Keeping Cabaret Voltaire as a solo act seems to be by design—an insistence on moving the project forward rather than trying to cash in on the past. Kirk apparently turned down a lucrative offer from Coachella to reform the group, and when he finally began to perform live as Cabaret Voltaire, he played nothing but new material. “I always make it really clear that if you think you’re going to come and hear the greatest hits,” he told FACT in 2017, “then don’t come because you’re not. What you might get is the same spirit.”
Shadow of Fear falls comfortably under Kirk’s rubric. The eight songs on the new record are all original compositions written and developed over the past six years, yet there’s no mistaking it for anything other than a Cabaret Voltaire album. While not as pulverizing as the group’s early recordings nor as sleek as the techno and house-inspired work found on 1993’s International Language, it blends the various eras of the group into a mostly satisfying whole.
Much of the album’s throwback sound is due to simple technology choices. Kirk’s recent Cabaret Voltaire performances didn’t make use of laptops, but rather stuck to his array of older synths and drum machines. According to the press notes for Shadow, when he tried to upgrade his setup for the recording, his computer melted down.

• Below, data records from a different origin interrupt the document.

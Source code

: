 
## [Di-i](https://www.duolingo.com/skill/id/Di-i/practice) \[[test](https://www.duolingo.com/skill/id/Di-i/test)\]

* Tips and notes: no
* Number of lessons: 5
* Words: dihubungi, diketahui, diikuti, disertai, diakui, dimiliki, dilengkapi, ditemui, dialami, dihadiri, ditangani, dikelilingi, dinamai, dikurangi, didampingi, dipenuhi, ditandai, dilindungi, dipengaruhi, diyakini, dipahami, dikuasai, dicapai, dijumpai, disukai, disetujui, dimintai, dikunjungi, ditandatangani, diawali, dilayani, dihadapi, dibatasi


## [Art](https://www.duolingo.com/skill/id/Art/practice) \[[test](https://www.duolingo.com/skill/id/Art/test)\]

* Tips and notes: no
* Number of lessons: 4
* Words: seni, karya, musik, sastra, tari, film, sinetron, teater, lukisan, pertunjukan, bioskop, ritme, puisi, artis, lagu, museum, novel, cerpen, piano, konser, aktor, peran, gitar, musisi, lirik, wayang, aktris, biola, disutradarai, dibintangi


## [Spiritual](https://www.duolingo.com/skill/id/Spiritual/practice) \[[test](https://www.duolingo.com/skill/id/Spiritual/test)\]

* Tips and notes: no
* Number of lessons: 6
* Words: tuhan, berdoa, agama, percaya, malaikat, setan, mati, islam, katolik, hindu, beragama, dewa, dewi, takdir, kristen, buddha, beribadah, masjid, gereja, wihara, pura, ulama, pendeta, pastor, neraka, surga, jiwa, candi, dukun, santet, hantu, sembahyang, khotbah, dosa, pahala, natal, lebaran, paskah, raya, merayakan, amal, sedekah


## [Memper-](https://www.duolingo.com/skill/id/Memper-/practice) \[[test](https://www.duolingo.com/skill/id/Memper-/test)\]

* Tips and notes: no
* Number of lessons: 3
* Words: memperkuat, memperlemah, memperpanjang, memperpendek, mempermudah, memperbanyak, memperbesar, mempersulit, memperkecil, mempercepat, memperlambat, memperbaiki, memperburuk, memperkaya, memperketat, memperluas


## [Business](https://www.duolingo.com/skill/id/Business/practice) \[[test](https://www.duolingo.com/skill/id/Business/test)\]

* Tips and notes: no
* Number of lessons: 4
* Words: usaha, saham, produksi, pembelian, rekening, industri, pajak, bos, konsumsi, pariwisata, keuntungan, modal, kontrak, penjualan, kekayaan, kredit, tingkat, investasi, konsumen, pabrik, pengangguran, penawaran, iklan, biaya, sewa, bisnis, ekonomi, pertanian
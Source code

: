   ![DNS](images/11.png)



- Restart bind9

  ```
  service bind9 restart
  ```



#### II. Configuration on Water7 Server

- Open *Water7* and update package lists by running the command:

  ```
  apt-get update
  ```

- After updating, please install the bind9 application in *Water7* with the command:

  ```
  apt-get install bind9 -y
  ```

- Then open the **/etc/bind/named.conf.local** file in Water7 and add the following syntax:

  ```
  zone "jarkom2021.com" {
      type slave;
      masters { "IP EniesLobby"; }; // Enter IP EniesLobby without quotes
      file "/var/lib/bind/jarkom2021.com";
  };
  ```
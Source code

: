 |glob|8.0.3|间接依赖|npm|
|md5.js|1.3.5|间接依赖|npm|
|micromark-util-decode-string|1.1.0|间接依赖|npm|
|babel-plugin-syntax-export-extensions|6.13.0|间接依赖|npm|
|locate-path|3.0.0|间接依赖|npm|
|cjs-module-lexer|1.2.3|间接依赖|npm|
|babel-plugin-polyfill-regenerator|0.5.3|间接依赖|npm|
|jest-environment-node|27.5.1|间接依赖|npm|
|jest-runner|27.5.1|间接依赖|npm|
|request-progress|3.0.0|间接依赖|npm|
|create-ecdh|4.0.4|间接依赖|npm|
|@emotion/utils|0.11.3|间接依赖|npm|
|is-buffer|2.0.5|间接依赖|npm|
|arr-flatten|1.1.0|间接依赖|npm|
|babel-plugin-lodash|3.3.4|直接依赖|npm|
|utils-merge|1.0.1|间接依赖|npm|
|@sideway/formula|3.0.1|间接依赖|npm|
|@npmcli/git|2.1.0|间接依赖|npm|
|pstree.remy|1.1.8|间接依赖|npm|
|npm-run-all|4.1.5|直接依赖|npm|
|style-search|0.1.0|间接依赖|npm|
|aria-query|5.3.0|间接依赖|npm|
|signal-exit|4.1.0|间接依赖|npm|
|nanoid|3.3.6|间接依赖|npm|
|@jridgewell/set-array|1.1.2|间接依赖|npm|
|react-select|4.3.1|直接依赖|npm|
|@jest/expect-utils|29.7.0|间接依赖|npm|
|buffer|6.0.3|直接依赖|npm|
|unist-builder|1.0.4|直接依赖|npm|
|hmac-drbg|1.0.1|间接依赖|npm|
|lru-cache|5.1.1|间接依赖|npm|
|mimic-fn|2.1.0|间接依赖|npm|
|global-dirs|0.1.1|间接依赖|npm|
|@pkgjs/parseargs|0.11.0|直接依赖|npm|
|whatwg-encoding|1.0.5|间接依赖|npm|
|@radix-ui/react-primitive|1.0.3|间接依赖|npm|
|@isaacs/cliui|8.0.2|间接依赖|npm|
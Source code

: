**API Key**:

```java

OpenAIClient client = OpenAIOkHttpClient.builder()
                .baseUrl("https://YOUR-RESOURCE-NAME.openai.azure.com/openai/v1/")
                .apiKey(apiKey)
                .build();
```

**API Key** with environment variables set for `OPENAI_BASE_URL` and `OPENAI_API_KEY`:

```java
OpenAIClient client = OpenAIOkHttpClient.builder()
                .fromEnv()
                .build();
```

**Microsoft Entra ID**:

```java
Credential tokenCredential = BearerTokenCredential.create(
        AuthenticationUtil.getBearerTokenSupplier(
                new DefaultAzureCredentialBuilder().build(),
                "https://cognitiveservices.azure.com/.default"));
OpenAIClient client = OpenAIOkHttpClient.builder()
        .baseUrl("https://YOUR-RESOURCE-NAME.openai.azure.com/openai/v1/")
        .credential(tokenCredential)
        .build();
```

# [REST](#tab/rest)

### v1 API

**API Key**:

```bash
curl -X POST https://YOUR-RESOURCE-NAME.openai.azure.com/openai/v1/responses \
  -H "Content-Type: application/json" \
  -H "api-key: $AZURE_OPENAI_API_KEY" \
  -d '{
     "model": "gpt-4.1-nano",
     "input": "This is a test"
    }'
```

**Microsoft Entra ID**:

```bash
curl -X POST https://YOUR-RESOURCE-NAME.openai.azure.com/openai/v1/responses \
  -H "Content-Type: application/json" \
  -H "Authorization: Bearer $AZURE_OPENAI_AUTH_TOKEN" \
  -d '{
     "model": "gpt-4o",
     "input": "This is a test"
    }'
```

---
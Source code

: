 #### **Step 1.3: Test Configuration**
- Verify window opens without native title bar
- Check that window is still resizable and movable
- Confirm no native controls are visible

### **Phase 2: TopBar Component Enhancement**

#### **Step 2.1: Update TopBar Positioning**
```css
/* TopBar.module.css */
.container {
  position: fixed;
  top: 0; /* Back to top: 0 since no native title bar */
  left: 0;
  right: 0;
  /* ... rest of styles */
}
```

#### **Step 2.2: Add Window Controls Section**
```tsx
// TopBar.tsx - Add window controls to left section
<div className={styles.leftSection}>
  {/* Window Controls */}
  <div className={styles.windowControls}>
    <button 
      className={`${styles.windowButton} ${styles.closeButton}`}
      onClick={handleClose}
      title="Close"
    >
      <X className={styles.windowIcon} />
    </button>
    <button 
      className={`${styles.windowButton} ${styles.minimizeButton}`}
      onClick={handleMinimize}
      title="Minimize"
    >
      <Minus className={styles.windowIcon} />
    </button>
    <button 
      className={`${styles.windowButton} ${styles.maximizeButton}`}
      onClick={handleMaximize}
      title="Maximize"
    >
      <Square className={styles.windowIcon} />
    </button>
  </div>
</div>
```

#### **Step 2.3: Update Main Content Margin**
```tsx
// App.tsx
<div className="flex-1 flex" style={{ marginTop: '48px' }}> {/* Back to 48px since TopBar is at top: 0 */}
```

Working with older gear lends an invitingly rough-hewn quality to much of the album. The heaving melodic groans and guitar flickers on “The Power (Of Their Knowledge)” are underpinned by a tinny preset beat from a cheap keyboard, and “Microscopic Flesh Fragment” slowly builds from an off-kilter, never resolving drum sample into a dark, soupy dub-inspired tangle. Kirk also makes a direct connection to Cabaret Voltaire’s past on “Papa Nine Zero Delta United” via a wonky drum machine rhythm that is almost a mirror of the one he, Mallinder, and original member Chris Watson used on their 1979 single “Nag Nag Nag.”
At the same time, Shadow of Fear belies its creator’s intentions to keep Cabaret Voltaire, as he said in that FACT interview, “breaking new ground and moving forward.” For someone who has clearly kept up with the evolution of electronic music, as proven by his own club-ready releases or the remixes he’s done for Factory Floor and Powell, Kirk doesn’t apply the same contemporary approach to this material. The most current-sounding track on the album, “Universal Energy,” is a squirrely excursion into Chicago-style acid house.
The album’s title seems to nod to the gloomy anxiety that seems to be following our every move these days. Cabaret Voltaire, past or present, is the ideal soundtrack to an era of doomscrolling and persistent creeping dread. The group once presaged a dystopian future in tense early tracks like “No Escape” and “Spread The Virus.” That time has come and Kirk is once again a prescient musical messenger. In the hiccupping, strangely groovy final track “What’s Goin’ On,” a sampled voice asks the song’s title, sounding harried and fearful. The answer, according to another sample on the track: “Take a look.”